──────── EXCERPTED DATA

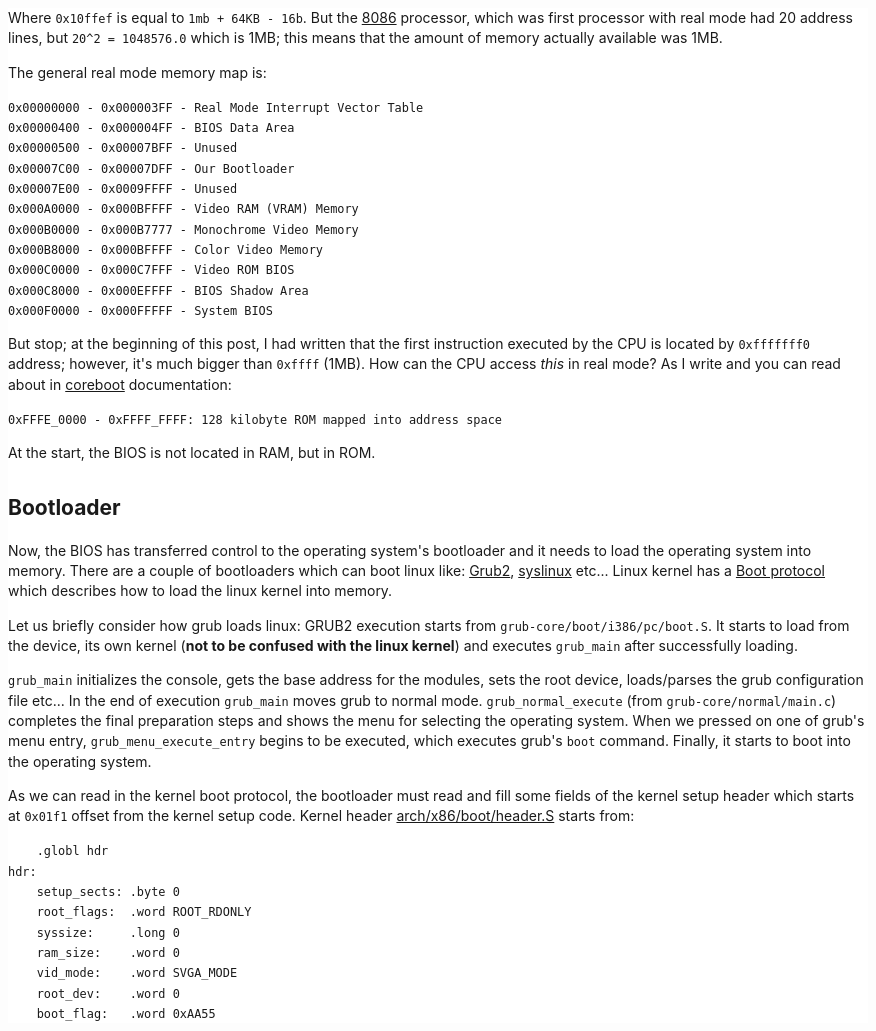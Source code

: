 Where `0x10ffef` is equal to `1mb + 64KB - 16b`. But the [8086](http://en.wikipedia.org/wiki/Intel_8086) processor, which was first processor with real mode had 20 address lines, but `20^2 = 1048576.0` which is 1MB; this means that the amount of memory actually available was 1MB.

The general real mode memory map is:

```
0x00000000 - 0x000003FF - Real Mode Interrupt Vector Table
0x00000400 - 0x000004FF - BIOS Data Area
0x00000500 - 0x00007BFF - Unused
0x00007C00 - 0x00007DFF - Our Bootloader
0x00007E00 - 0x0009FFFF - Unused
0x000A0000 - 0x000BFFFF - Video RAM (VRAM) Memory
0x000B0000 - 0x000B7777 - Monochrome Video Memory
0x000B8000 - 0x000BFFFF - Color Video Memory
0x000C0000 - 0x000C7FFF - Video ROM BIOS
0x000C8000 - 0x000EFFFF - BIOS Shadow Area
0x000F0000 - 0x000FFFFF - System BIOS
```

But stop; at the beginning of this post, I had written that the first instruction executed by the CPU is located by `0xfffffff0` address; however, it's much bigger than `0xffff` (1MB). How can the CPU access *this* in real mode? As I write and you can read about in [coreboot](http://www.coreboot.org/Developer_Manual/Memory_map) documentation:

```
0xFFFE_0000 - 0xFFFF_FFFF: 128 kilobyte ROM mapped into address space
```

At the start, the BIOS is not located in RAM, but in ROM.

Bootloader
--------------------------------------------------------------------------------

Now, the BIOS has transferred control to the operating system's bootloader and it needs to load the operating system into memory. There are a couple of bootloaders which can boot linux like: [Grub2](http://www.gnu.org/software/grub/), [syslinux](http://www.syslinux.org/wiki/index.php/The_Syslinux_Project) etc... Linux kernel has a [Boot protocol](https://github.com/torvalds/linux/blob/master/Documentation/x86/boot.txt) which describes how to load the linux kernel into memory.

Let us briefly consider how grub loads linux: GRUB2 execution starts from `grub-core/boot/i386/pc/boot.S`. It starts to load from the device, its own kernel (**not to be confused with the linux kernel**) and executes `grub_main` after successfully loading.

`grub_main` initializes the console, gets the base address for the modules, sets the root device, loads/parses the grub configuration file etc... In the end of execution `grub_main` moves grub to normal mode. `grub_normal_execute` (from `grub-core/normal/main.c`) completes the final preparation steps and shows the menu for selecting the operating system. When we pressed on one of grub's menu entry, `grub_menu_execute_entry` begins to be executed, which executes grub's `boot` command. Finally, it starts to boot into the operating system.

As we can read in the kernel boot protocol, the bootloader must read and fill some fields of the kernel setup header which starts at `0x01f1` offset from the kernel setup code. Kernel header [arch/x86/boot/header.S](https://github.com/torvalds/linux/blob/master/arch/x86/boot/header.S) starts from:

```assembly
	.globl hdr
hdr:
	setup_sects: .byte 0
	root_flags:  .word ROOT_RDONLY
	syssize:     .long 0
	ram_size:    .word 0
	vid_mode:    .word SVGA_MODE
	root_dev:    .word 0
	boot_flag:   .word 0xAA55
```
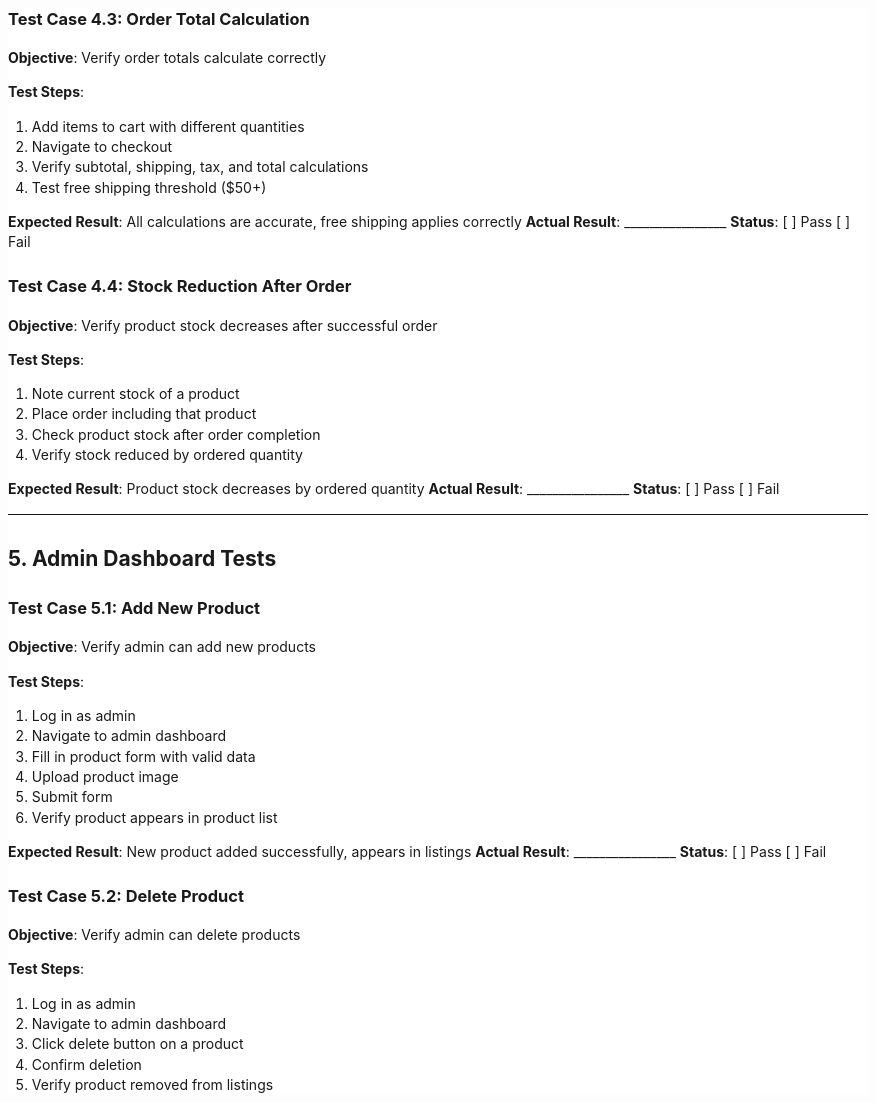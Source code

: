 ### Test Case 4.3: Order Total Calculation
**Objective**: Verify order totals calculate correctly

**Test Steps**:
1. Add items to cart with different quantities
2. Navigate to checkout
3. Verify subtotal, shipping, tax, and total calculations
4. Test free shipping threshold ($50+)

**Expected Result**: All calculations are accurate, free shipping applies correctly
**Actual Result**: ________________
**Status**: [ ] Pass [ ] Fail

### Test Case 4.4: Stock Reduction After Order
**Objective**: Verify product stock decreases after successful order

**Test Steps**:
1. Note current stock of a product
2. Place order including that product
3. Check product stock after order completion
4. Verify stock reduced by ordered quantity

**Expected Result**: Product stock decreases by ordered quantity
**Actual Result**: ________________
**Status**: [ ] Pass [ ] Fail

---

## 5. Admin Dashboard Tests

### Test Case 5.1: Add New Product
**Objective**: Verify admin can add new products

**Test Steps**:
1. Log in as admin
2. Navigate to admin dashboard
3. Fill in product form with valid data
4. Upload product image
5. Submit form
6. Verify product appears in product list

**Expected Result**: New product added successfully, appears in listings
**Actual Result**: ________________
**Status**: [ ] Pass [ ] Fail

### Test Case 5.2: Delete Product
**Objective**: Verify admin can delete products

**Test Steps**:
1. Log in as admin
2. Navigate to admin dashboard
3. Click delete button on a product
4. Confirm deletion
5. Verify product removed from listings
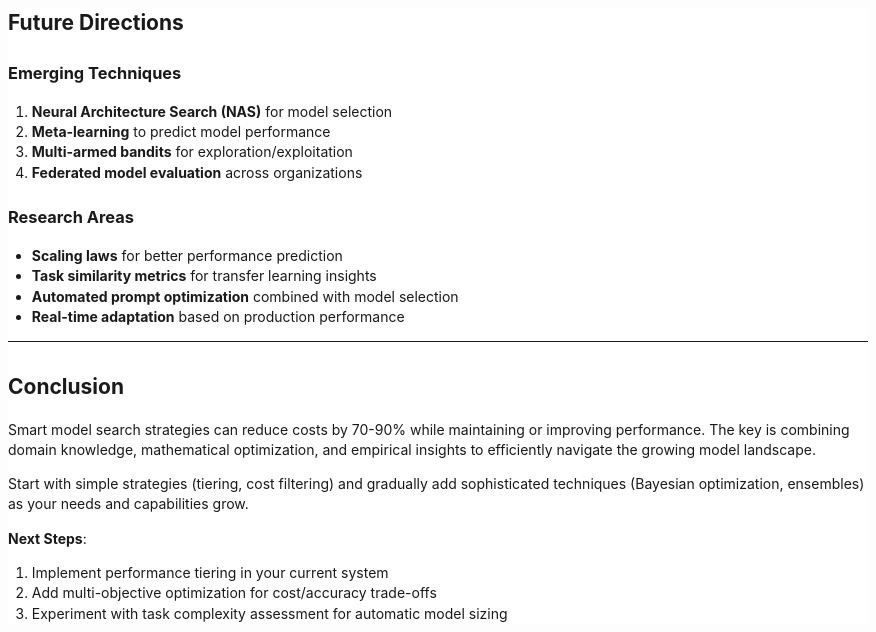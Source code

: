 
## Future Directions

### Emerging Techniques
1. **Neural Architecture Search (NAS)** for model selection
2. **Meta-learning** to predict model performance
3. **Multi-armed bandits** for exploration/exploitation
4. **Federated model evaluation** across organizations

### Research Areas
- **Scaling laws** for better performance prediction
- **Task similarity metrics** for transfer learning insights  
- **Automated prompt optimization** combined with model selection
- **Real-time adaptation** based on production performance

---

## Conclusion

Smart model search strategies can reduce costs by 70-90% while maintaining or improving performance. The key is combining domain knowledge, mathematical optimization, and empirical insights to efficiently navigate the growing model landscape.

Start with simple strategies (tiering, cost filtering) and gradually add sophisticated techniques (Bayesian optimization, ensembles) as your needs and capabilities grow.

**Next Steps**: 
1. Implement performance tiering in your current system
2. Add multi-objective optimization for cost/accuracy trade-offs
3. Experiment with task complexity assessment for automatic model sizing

────────────────

▶ [YOUR GOAL] Only text belongs in the copy: repeat each line of the data exactly and leave out the pictures.

▶ [SOLUTION TO THIS EXERCISE]
Source code

: Where `0x10ffef` is equal to `1mb + 64KB - 16b`. But the [8086](http://en.wikipedia.org/wiki/Intel_8086) processor, which was first processor with real mode had 20 address lines, but `20^2 = 1048576.0` which is 1MB; this means that the amount of memory actually available was 1MB.

The general real mode memory map is:

```
0x00000000 - 0x000003FF - Real Mode Interrupt Vector Table
0x00000400 - 0x000004FF - BIOS Data Area
0x00000500 - 0x00007BFF - Unused
0x00007C00 - 0x00007DFF - Our Bootloader
0x00007E00 - 0x0009FFFF - Unused
0x000A0000 - 0x000BFFFF - Video RAM (VRAM) Memory
0x000B0000 - 0x000B7777 - Monochrome Video Memory
0x000B8000 - 0x000BFFFF - Color Video Memory
0x000C0000 - 0x000C7FFF - Video ROM BIOS
0x000C8000 - 0x000EFFFF - BIOS Shadow Area
0x000F0000 - 0x000FFFFF - System BIOS
```

But stop; at the beginning of this post, I had written that the first instruction executed by the CPU is located by `0xfffffff0` address; however, it's much bigger than `0xffff` (1MB). How can the CPU access *this* in real mode? As I write and you can read about in [coreboot](http://www.coreboot.org/Developer_Manual/Memory_map) documentation:

```
0xFFFE_0000 - 0xFFFF_FFFF: 128 kilobyte ROM mapped into address space
```

At the start, the BIOS is not located in RAM, but in ROM.

Bootloader
--------------------------------------------------------------------------------

Now, the BIOS has transferred control to the operating system's bootloader and it needs to load the operating system into memory. There are a couple of bootloaders which can boot linux like: [Grub2](http://www.gnu.org/software/grub/), [syslinux](http://www.syslinux.org/wiki/index.php/The_Syslinux_Project) etc... Linux kernel has a [Boot protocol](https://github.com/torvalds/linux/blob/master/Documentation/x86/boot.txt) which describes how to load the linux kernel into memory.

Let us briefly consider how grub loads linux: GRUB2 execution starts from `grub-core/boot/i386/pc/boot.S`. It starts to load from the device, its own kernel (**not to be confused with the linux kernel**) and executes `grub_main` after successfully loading.

`grub_main` initializes the console, gets the base address for the modules, sets the root device, loads/parses the grub configuration file etc... In the end of execution `grub_main` moves grub to normal mode. `grub_normal_execute` (from `grub-core/normal/main.c`) completes the final preparation steps and shows the menu for selecting the operating system. When we pressed on one of grub's menu entry, `grub_menu_execute_entry` begins to be executed, which executes grub's `boot` command. Finally, it starts to boot into the operating system.

As we can read in the kernel boot protocol, the bootloader must read and fill some fields of the kernel setup header which starts at `0x01f1` offset from the kernel setup code. Kernel header [arch/x86/boot/header.S](https://github.com/torvalds/linux/blob/master/arch/x86/boot/header.S) starts from:

```assembly
	.globl hdr
hdr:
	setup_sects: .byte 0
	root_flags:  .word ROOT_RDONLY
	syssize:     .long 0
	ram_size:    .word 0
	vid_mode:    .word SVGA_MODE
	root_dev:    .word 0
	boot_flag:   .word 0xAA55
```
Source code

: ### Test Case 4.3: Order Total Calculation
**Objective**: Verify order totals calculate correctly

**Test Steps**:
1. Add items to cart with different quantities
2. Navigate to checkout
3. Verify subtotal, shipping, tax, and total calculations
4. Test free shipping threshold ($50+)

**Expected Result**: All calculations are accurate, free shipping applies correctly
**Actual Result**: ________________
**Status**: [ ] Pass [ ] Fail

### Test Case 4.4: Stock Reduction After Order
**Objective**: Verify product stock decreases after successful order

**Test Steps**:
1. Note current stock of a product
2. Place order including that product
3. Check product stock after order completion
4. Verify stock reduced by ordered quantity

**Expected Result**: Product stock decreases by ordered quantity
**Actual Result**: ________________
**Status**: [ ] Pass [ ] Fail

---

## 5. Admin Dashboard Tests

### Test Case 5.1: Add New Product
**Objective**: Verify admin can add new products

**Test Steps**:
1. Log in as admin
2. Navigate to admin dashboard
3. Fill in product form with valid data
4. Upload product image
5. Submit form
6. Verify product appears in product list

**Expected Result**: New product added successfully, appears in listings
**Actual Result**: ________________
**Status**: [ ] Pass [ ] Fail

### Test Case 5.2: Delete Product
**Objective**: Verify admin can delete products

**Test Steps**:
1. Log in as admin
2. Navigate to admin dashboard
3. Click delete button on a product
4. Confirm deletion
5. Verify product removed from listings
Source code

: 
## Future Directions

### Emerging Techniques
1. **Neural Architecture Search (NAS)** for model selection
2. **Meta-learning** to predict model performance
3. **Multi-armed bandits** for exploration/exploitation
4. **Federated model evaluation** across organizations

### Research Areas
- **Scaling laws** for better performance prediction
- **Task similarity metrics** for transfer learning insights  
- **Automated prompt optimization** combined with model selection
- **Real-time adaptation** based on production performance

---

## Conclusion

Smart model search strategies can reduce costs by 70-90% while maintaining or improving performance. The key is combining domain knowledge, mathematical optimization, and empirical insights to efficiently navigate the growing model landscape.

Start with simple strategies (tiering, cost filtering) and gradually add sophisticated techniques (Bayesian optimization, ensembles) as your needs and capabilities grow.

**Next Steps**: 
1. Implement performance tiering in your current system
2. Add multi-objective optimization for cost/accuracy trade-offs
3. Experiment with task complexity assessment for automatic model sizing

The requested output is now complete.